Dies haben wir natürlich sofort dem Vermieter gemeldet, welcher daraufhin lediglich meinte er müsse mal mit der Regenrinne schauen.
Jetzt zieht es sich schon länger und wir haben uns entschlossen eine Raumluftanalayse (auf unsere Kosten) machen zu lassen. Der modrige Geruch zieht inzwischen aus den Fußleisten, Ritzen im Rigips, kleinen Spalten an den Fenstern und ein extrem starker Luftzug mit Geruch kommt aus den Tastern der Rollos bzw. Lichtschaltern.

Wir machen uns wirklich Sorgen um die Gesundheit unserer Kinder, vorallem unseres Kleinsten, welcher gerade mal 5 Monate alt ist.

Von einem Fachmann wurde gesagt, dass der Aufbau der Wände bauphysikalisch gar nicht funktionieren kann und früher oder später zu Feuchtigkeitsansammlungen und unter Umständen dann zu Schimmel führen wird.

Was würden Sie in einer solchen Situation tun? Der Vermieter hat pampig auf unsere E-Mails reagiert und möchte lediglich Schritt für Schritt dagegen vorgehen.
Dieses Vorgehen sieht lediglich so aus, dass die Regenrinne, sobald es die Witterung zu lässt verändert wird und ansonsten hat er uns kein weiteres Vorgehen genannt.
Auf unsere gesundheitlichen Bedenken geht er überhautp nicht ein und hat uns legte uns nahe, wenn uns eben die positiven und negativen Gegebenheiten eines Fachwerks nicht zusagen, dann sollen wir uns eine andere Wohnung suchen.

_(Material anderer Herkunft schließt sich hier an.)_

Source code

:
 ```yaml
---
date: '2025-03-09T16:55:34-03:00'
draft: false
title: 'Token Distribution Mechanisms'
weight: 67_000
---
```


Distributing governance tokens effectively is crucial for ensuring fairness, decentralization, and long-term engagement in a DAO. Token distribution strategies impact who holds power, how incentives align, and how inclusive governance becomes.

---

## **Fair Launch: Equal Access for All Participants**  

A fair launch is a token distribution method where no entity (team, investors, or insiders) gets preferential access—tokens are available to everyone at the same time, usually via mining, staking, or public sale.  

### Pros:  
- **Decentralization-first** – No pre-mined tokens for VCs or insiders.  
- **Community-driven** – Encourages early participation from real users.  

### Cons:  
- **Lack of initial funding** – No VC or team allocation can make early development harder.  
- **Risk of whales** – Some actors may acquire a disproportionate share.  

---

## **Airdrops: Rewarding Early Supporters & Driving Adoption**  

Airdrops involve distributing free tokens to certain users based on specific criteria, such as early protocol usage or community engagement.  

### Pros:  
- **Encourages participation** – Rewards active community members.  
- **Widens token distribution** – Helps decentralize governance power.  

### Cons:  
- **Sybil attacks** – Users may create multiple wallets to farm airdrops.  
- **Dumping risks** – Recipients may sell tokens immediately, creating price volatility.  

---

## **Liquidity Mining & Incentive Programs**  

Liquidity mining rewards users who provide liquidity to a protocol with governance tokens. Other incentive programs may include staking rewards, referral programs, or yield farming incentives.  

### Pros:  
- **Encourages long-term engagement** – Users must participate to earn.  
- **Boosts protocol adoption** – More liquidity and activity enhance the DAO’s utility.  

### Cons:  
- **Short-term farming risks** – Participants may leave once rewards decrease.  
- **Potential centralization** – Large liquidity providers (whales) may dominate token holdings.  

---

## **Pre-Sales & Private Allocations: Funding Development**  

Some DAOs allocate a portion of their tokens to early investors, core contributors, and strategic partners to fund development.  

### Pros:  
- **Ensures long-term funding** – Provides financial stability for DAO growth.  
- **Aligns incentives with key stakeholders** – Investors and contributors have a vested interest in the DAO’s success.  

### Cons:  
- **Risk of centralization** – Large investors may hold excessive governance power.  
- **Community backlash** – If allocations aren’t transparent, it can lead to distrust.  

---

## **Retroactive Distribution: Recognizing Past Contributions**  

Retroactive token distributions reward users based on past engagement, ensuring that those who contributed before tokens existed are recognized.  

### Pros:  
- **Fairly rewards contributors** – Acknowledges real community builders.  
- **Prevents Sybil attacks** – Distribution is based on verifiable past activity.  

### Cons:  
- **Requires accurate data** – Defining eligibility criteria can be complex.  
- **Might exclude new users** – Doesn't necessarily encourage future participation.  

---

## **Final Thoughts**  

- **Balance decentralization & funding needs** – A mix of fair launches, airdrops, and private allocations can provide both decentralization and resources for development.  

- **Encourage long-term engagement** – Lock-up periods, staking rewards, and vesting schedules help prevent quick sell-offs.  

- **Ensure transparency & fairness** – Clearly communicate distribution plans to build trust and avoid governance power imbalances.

Des Weiteren hat jemand Ratschläge um gegen eine Luftfeuchtigkeit von 20% vorzugehen? Wir wollten erst einen Luftbefeuchter kaufen, haben jedoch Angst das dieser die moder Situation weiter versclimmert.
Im Sommer hatten wir einen Luftentfeuchter laufen.

Ich würde mich über eine Meinung/Antwort/Ratschläge sehr freuen



Ausziehen



Hallo!
Das ist eine unschöne Situation, in der Ihr Euch befindet. Ich würde bei so einem Vermieter dazu raten, auszuziehen. Sollte tatsächlich ein stärkerer Schimmelbefall vorliegen, wäre ein Auszug für die Sanierung (von dem was Du beschreibst) eh unvermeidbar. Die Reaktion des Vermieters lässt nicht vermuten, dass er sich um eine Problemanalyse oder -behebung kümmern wird.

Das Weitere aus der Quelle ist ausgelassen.